We seem to do this every so often. What we have is a long tail problem. Here, have a made-up graph:
Surly target market http://sysadmin1138.net/mt/blog/2012/09/08/surly-target-market.png
Years of experience is not as good of a metric as it used to be, especially as more and more sysadmin types are code-types who are trying to glue/automate systems together through frameworks like puppet, and are getting their answers on StackOverflow (they have more puppet questions than we do, by the way). The career path of such code-focused sysadmins is a different one from those of us on the rack-n-stack side of things so they feel... developery, and their questions get VTCed a lot. Which is bad, since they're the feeder system to the surly target market.
The future of the profession is much more code-focused than it used to be, and chasing away coder-types is a great way to further the decline of the site. Or push us back into the arms of StackOverflow from whence we came. I don't ask questions on SO because I get answers back in deep dev-speak, which I have trouble decoding, and they're their own kind of antagonistic towards n00bs over there. Questions asked here select for an audience who thinks like I do, so the answers are more comprehensible. New automators are coming into the market with software-engineering training so actually get value from SO, unlike me.

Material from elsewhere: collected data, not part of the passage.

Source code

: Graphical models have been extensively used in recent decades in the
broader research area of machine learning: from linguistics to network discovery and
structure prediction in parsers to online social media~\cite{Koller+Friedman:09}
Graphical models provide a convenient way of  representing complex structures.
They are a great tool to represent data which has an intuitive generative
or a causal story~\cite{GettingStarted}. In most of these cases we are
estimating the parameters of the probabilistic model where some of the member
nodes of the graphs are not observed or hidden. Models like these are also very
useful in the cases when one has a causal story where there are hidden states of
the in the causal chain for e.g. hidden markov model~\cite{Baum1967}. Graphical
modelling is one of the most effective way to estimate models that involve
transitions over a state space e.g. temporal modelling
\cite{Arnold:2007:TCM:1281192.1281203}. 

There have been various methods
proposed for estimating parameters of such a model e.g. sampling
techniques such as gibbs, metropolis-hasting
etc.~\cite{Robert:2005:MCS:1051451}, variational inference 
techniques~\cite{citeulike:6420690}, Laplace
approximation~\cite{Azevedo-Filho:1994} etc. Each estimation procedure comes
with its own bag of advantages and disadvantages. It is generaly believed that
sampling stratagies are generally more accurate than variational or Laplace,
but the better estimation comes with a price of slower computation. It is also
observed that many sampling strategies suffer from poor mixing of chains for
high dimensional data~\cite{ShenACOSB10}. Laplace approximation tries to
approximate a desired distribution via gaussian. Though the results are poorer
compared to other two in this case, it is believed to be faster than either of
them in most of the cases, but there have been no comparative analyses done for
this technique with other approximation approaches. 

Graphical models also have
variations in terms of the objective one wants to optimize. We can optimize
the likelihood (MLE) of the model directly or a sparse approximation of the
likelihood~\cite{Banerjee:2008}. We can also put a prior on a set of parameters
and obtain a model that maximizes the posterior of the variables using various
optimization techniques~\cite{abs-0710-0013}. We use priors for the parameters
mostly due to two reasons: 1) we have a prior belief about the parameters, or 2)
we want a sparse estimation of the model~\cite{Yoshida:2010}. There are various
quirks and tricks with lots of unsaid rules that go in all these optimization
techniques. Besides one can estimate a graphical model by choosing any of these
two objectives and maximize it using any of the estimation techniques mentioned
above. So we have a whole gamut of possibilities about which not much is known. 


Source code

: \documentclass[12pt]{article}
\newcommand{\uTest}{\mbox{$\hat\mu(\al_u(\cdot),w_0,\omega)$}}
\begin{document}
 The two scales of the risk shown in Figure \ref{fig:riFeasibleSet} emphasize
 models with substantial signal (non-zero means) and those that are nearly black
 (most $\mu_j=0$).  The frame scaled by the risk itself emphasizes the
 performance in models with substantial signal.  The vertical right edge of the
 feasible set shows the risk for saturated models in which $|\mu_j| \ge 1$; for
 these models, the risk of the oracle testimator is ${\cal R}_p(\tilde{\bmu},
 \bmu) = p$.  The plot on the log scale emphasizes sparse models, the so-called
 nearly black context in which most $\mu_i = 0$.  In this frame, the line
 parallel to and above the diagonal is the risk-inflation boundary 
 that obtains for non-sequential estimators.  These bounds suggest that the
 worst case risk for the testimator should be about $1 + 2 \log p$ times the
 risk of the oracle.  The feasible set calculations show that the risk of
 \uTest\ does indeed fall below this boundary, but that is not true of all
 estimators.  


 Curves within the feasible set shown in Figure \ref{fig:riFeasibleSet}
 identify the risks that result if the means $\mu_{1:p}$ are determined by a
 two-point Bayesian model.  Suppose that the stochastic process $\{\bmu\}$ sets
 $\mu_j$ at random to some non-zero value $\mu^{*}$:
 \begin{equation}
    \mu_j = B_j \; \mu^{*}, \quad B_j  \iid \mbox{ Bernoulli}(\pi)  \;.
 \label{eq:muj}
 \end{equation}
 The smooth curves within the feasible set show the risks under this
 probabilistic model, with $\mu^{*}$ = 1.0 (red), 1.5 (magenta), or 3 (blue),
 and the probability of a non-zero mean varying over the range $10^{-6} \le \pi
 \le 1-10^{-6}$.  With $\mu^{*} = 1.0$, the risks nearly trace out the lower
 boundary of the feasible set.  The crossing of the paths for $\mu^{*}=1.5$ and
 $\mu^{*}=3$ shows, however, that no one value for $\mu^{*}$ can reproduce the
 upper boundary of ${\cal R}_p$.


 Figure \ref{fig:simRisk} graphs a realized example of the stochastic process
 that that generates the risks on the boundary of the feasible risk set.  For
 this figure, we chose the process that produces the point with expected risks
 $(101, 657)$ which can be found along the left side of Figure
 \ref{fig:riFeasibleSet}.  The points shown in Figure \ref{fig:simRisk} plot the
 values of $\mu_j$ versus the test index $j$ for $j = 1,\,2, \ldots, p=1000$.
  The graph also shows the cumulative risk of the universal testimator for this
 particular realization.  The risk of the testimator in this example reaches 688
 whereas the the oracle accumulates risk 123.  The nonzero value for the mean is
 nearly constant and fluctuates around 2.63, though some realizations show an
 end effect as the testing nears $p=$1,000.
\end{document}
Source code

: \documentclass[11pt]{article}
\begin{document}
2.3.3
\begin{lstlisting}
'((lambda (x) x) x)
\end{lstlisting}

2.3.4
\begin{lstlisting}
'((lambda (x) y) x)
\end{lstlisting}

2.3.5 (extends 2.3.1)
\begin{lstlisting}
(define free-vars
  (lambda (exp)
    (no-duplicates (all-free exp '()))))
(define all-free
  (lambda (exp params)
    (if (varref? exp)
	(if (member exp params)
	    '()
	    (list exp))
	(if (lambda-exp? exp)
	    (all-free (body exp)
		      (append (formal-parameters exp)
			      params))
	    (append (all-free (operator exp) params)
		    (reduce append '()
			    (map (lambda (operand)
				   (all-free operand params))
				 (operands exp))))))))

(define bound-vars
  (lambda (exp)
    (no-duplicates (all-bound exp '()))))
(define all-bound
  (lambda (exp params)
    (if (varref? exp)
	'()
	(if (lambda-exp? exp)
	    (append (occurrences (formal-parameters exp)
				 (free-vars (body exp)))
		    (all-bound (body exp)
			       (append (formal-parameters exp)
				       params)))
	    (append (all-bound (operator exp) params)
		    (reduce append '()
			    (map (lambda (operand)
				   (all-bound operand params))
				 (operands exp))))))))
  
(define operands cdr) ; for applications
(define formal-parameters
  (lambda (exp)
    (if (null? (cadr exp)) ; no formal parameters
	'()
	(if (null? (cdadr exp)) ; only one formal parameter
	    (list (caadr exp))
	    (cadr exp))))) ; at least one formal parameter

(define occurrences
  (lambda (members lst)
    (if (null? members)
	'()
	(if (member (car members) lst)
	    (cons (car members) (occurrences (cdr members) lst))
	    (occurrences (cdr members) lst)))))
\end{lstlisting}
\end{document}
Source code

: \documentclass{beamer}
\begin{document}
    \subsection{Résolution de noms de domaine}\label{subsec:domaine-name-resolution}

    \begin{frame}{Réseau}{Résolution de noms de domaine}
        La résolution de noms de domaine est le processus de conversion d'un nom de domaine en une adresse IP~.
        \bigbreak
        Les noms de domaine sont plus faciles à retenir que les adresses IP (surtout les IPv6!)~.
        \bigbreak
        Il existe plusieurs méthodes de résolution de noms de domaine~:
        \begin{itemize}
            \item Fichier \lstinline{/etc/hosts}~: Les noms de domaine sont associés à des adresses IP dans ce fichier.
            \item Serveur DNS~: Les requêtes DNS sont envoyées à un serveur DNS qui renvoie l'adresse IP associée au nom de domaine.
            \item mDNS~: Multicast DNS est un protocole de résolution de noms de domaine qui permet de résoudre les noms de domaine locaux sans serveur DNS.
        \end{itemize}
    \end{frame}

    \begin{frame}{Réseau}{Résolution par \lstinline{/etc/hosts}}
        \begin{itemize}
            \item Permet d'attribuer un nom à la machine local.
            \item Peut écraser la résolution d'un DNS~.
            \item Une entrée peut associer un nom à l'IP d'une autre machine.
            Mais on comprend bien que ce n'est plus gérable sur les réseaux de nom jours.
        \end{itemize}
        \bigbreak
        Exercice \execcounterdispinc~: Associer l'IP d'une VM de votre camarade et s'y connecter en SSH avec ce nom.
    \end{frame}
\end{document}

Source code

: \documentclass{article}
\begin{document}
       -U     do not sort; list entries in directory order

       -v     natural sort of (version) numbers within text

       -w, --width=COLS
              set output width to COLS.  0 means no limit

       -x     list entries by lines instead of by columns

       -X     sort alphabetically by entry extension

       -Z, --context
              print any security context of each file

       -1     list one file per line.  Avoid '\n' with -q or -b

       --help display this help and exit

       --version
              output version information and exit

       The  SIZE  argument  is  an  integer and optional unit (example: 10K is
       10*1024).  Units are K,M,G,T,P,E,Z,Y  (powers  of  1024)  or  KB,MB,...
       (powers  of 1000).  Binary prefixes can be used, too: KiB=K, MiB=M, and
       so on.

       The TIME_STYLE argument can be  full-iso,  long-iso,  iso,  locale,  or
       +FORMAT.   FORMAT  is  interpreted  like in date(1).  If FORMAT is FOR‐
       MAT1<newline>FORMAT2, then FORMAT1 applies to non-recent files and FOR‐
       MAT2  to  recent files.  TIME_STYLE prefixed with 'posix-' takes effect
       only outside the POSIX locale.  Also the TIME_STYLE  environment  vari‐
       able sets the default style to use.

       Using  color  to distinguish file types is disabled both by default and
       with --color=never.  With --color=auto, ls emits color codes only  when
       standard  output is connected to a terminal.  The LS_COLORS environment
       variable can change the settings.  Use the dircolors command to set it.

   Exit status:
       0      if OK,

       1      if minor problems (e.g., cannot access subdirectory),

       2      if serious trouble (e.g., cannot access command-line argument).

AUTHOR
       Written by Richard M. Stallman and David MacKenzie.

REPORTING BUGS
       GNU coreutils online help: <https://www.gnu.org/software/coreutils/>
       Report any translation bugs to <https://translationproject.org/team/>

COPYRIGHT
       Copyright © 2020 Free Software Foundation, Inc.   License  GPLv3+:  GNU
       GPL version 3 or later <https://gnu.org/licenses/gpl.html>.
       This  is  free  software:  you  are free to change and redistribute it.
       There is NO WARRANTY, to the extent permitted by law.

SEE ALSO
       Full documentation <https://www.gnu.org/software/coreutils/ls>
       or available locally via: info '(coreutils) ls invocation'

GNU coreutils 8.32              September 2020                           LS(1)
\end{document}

The code-like nature of things to come makes it even harder for others to figure out what SF is for. We're more than the Systems Annexe of StackOverflow. Heck, we were given a moat when they took away the ability to migrate SO questions to SF. The fact remains that the surly target market we have right now came of age in a time when things were quite different in the admin space and up-and-comers do not sound like we did back when.
Thoughtful, narrow focused questions that show research and give relevant detail are hard to write. The author needs to have a grasp on the problem that's complete enough for discarded theories (provide proof, please), but not so complete as to know just what the problem is. That's a pretty narrow scope, and is our platonic ideal.
Questions like this one come from the beginner space: http://serverfault.com/questions/646007/how-to-perform-all-sorts-of-administration-tasks-both-locally-and-on-remote-comhttps://serverfault.com/questions/646007/how-to-perform-all-sorts-of-administration-tasks-both-locally-and-on-remote-com
Yes, that IS an incomplete understanding of the problem. They know it's possible, and are looking for the lead in how to solve it. This question didn't show research or trial theories.
If they had asked a question on how to configure WinRM to talk to other machines via PowerShell, it might not have been VTCed. That shows they're on the right path, but just need some help with an implementation detail.
Back in 2010 I would have answered a question like that without second thoughts. Today it took less than an hour to go from ask to closed. This is the kind of person that is starting out in systems administration. winrm is another tag with more questions on SO than SF. There is a reason for that.